--- Pictures paired with source code ---
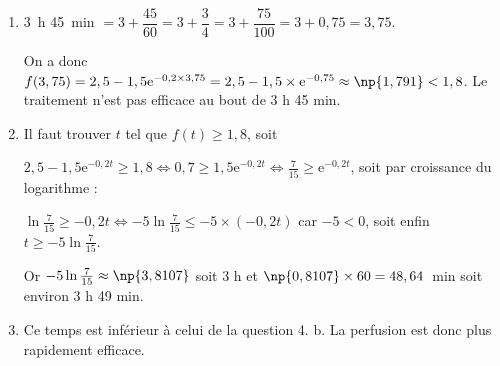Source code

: %
%
%
\begin{enumerate}
\item %
 3~h 45~min $= 3 + \dfrac{45}{60} = 3 + \dfrac{3}{4} = 3 + \dfrac{75}{100} = 3 + 0,75 = 3,75$.
 
 On a donc $f(3,75) = 2,5 - 1,5\text{e}^{-0,2 \times 3,75} = 2,5 - 1,5 \times \text{e}^{-0,75} \approx \np{1,791} <  1,8$. Le traitement n'est pas efficace au bout de 3 h 45 min.
\item %
Il faut trouver $t$ tel que $f(t) \geqslant 1,8$, soit

$2,5 - 1,5\text{e}^{-0,2t} \geqslant 1,8 \iff 0,7 \geqslant 1,5\text{e}^{-0,2t} \iff \frac{7}{15} \geqslant \text{e}^{-0,2t}$, soit par croissance du logarithme :

$\ln \frac{7}{15} \geqslant - 0,2t \iff -5\ln \frac{7}{15} \leqslant -5 \times (- 0,2t)$ car $- 5 < 0$, soit enfin $t \geqslant  -5\ln \frac{7}{15}$.

Or $ -5\ln \frac{7}{15} \approx \np{3,8107}$ soit 3 h et $\np{0,8107} \times 60 = 48,64$~min soit environ 3 h 49 min.
\item %
Ce temps est inférieur à celui de la question 4. b. La perfusion est donc plus rapidement efficace.
\end{enumerate}

\bigskip

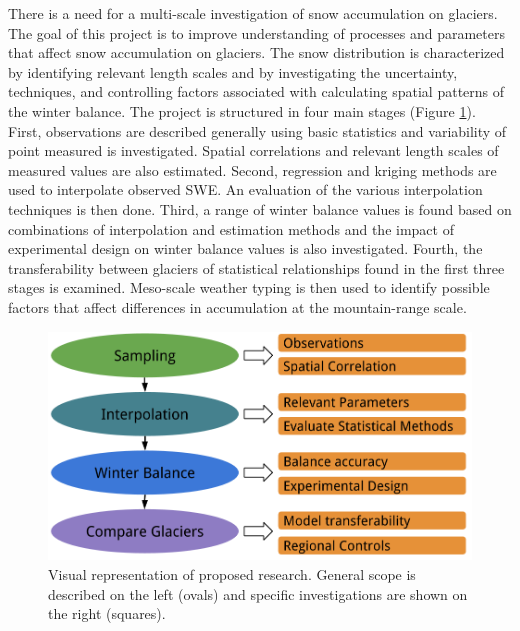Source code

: \documentclass{sfuthesis}
\begin{document}
There is a need for a multi-scale investigation of snow accumulation on glaciers. The goal of this project is to improve understanding of processes and parameters that affect snow accumulation on glaciers. The snow distribution is characterized by identifying relevant length scales and by investigating the uncertainty, techniques, and controlling factors associated with calculating spatial patterns of the winter balance.  The project is structured in four main stages (Figure \ref{fig:flowchart_project}). First, observations are described generally using basic statistics and variability of point measured is investigated. Spatial correlations and relevant length scales of measured values are also estimated. Second, regression and kriging methods are used to interpolate observed SWE. An evaluation of the various interpolation techniques is then done. Third, a range of winter balance values is found based on combinations of interpolation and estimation methods and the impact of experimental design on winter balance values is also investigated. Fourth, the transferability between glaciers of statistical relationships found in the first three stages is examined. Meso-scale weather typing is then used to identify possible factors that affect differences in accumulation at the mountain-range scale.

 \begin{figure}
           \includegraphics[width = \textwidth]{MastersFlow.png}
       \caption{Visual representation of proposed research. General scope is described on the left (ovals) and specific investigations are shown on the right (squares).}
       \label{fig:flowchart_project}
\end{figure}
 
\end{document}
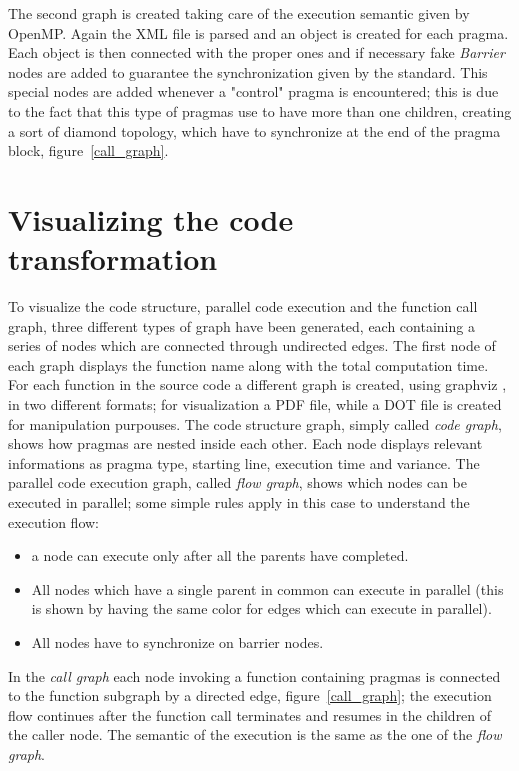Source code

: \documentclass[a4paper,12pt,oneside]{book}
\begin{document}
The second graph is created taking care of the execution semantic given by OpenMP. Again the XML file is parsed and an object is created for each pragma. Each object is then connected with the proper ones and if necessary fake \emph{Barrier} nodes are added to guarantee the synchronization given by the standard. This special nodes are added whenever a "control" pragma is encountered; this is due to the fact that this type of pragmas use to have more than one children, creating a sort of diamond topology, which have to synchronize at the end of the pragma block, figure~\ref{call_graph}.

\section{Visualizing the code transformation}

To visualize the code structure, parallel code execution and the function call graph, three different types of graph have been generated, each containing a series of nodes which are connected through undirected edges. The first node of each graph displays the function name along with the total computation time. For each function in the source code a different graph is created, using graphviz \cite{graphviz},  in two different formats; for visualization a PDF file, while a DOT file is created for manipulation purpouses. The code structure graph, simply called \emph{code graph}, shows how pragmas are nested inside each other. Each node displays relevant informations as pragma type, starting line, execution time and variance. The parallel code execution graph, called \emph{flow graph}, shows which nodes can be executed in parallel; some simple rules apply in this case to understand the execution flow:
\begin{itemize}
\item{a node can execute only after all the parents have completed.}
\item{All nodes which have a single parent in common can execute in parallel (this is shown by having the same color for edges which can execute in parallel).}
\item{All nodes have to synchronize on barrier nodes.}
\end{itemize}
In the \emph{call graph} each node invoking a function containing pragmas is connected to the function subgraph by a directed edge, figure~\ref{call_graph}; the execution flow continues after the function call terminates and resumes in the children of the caller node. The semantic of the execution is the same as the one of the \emph{flow graph}.
\end{document}
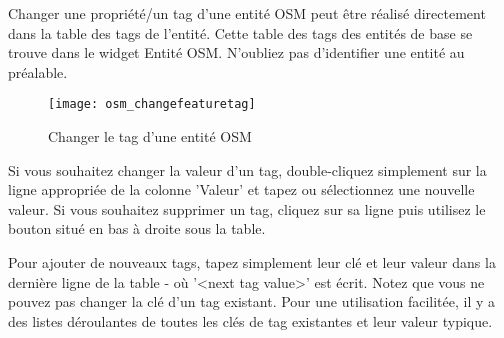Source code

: Changer une propriété/un tag d'une entité OSM peut être réalisé directement dans la table des tags de l'entité. Cette table des tags des entités de base se trouve dans le widget Entité OSM. N'oubliez pas d'identifier une entité au préalable.

\begin{figure}[ht]
   \begin{center}
   \caption{Changer le tag d'une entité OSM \nixcaption}\label{fig:osmchfeattag}\smallskip
   \texttt{[image: osm\_changefeaturetag]}
\end{center}
\end{figure}

Si vous souhaitez changer la valeur d'un tag, double-cliquez simplement sur la ligne appropriée de la colonne 'Valeur' et tapez ou sélectionnez une nouvelle valeur. Si vous souhaitez supprimer un tag, cliquez sur sa ligne puis utilisez le bouton  situé en bas à droite sous la table.

Pour ajouter de nouveaux tags, tapez simplement leur clé et leur valeur dans la dernière ligne de la table - où '<next tag value>' est écrit. Notez que vous ne pouvez pas changer la clé d'un tag existant. Pour une utilisation facilitée, il y a des listes déroulantes de toutes les clés de tag existantes et leur valeur typique.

--- GOAL OF THE EXERCISE ---
Report back every line of the entries in which "simplement" occurs.

--- RESPONSE BELOW ---
Si vous souhaitez changer la valeur d'un tag, double-cliquez simplement sur la ligne appropriée de la colonne 'Valeur' et tapez ou sélectionnez une nouvelle valeur. Si vous souhaitez supprimer un tag, cliquez sur sa ligne puis utilisez le bouton  situé en bas à droite sous la table.
Pour ajouter de nouveaux tags, tapez simplement leur clé et leur valeur dans la dernière ligne de la table - où '<next tag value>' est écrit. Notez que vous ne pouvez pas changer la clé d'un tag existant. Pour une utilisation facilitée, il y a des listes déroulantes de toutes les clés de tag existantes et leur valeur typique.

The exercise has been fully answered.